__Assignment__
Return the count of lines in the records that include the string "Amadeus", and nothing besides it.

(Stored data)
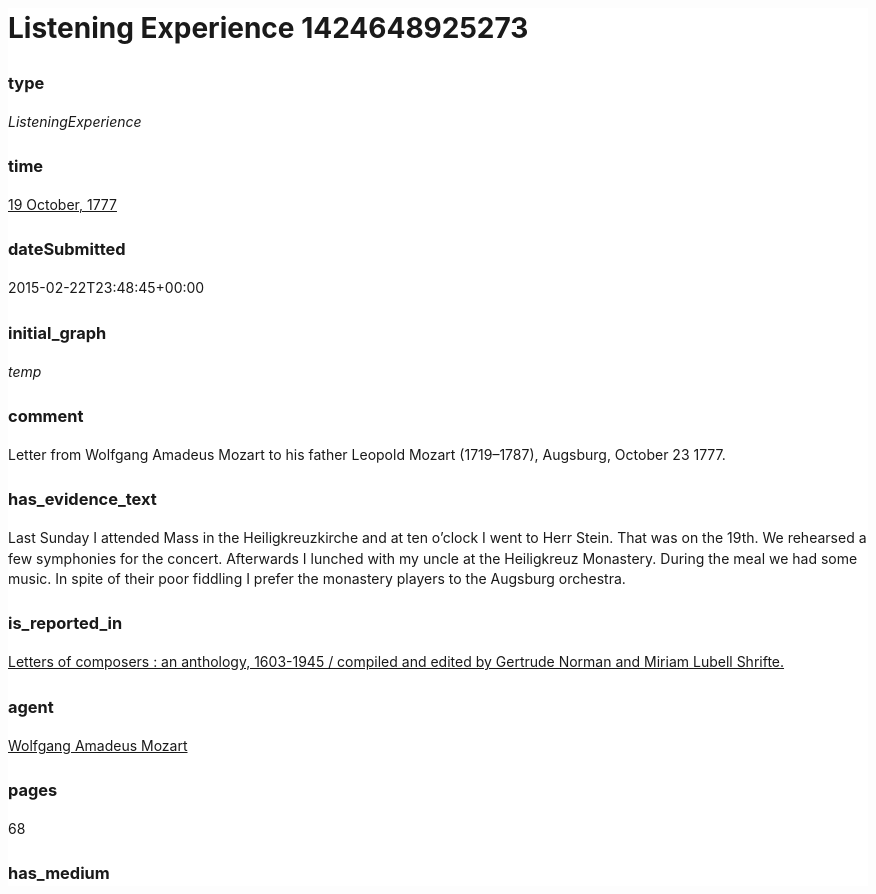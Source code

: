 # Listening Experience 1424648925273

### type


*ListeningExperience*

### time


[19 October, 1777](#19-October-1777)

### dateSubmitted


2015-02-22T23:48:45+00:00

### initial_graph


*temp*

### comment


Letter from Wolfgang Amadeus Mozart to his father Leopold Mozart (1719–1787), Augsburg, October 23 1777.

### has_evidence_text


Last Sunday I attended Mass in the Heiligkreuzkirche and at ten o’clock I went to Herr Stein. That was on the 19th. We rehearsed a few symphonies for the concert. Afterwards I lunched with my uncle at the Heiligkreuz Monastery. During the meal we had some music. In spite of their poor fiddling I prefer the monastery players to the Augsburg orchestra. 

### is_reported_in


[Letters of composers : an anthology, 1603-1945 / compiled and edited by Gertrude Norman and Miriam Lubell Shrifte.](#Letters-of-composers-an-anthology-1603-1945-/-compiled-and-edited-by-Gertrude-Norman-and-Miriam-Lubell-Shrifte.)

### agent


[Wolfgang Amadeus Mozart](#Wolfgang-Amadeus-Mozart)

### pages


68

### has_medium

__Output of the task__
2